8:00 pm, Friday, November 30
Admission: $7 / $5 BMCM+AC members + students w/ID
On Friday, November 30th at 8:00 pm the Black Mountain College Museum + Arts Center (56 Broadway in downtown Asheville) presents a rare opportunity to hear first-hand about the Black Mountain College pottery program and the amazing artists who worked at the school in the early 1950s. Artist David Weinrib was potter-in-residence and guest faculty along with Karen Karnes from summer 1952 through summer 1954 at Black Mountain College.
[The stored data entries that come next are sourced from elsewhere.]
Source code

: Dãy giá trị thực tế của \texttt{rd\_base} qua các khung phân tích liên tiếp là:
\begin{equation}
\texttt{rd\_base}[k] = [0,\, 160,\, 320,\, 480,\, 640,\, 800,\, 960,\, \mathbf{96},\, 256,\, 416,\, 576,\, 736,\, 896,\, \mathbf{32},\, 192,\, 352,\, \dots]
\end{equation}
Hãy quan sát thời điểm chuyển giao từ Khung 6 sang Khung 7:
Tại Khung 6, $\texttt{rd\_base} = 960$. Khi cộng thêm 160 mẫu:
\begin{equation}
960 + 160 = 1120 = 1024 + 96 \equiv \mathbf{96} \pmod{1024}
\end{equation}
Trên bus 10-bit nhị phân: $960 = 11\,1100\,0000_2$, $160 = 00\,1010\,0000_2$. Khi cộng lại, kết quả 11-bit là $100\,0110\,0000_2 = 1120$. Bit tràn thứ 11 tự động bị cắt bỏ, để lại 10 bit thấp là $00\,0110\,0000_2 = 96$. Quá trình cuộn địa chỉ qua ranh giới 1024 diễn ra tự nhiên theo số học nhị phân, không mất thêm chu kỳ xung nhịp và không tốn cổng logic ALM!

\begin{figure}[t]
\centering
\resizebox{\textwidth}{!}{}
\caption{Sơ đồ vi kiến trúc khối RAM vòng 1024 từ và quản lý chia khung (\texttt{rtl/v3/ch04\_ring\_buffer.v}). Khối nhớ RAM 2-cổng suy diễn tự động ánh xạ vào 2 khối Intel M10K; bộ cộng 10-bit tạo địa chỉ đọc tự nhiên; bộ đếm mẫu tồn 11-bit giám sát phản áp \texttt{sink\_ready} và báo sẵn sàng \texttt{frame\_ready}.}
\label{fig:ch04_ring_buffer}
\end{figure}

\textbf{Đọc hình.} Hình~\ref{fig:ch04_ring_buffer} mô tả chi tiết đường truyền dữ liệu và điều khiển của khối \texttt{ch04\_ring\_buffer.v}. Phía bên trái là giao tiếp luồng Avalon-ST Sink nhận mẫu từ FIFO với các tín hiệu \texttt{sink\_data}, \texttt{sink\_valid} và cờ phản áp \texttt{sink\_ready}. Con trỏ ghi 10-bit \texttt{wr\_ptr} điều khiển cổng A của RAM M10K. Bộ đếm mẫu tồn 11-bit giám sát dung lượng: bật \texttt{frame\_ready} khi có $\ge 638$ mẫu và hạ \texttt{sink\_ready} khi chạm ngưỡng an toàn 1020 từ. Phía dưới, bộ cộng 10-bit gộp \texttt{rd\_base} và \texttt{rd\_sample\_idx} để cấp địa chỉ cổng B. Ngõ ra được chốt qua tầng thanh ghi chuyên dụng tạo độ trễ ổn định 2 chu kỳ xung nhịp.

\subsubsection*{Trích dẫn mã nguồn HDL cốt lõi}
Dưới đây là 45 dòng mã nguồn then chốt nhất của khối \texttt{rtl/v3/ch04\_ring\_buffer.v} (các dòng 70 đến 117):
In 1952, David Weinrib and Karen Karnes were invited to come to Black Mountain College for the summer. This visit evolved into their positions as BMC’s Potters in Residence. That same year, they played hosts to a symposium moderated by Marguerite Wildenhain, featuring Bernard Leach, Shoji Hamada and Soetsu Yanagi as presenters. The following year, the pair organized a summer session with yet another influential group of ceramicists: Peter Voulkos, Daniel Rhodes and Warren Mackenzie. These symposia were hugely influential to the studio pottery movement, with some potters claiming that their directions as artists were forever altered.
In the time that followed his Black Mountain College experience, Weinrib was instrumental in starting the intentional community, the Gate Hill Cooperative at Stony Point in New York. Involved in this live/work project were several faces from BMC: John Cage, David Tudor, Karen Karnes, Paul & Vera Williams and M.C. Richards.
David Weinrib has worked as an instructor, potter, designer, curator and sculptor (in various mediums, including plastics), and has received numerous awards for his work. The pieces that Weinrib created at BMC have a painterly quality that is at once engaging and unique. His work displays a versatility and creative energy that is not often rivaled.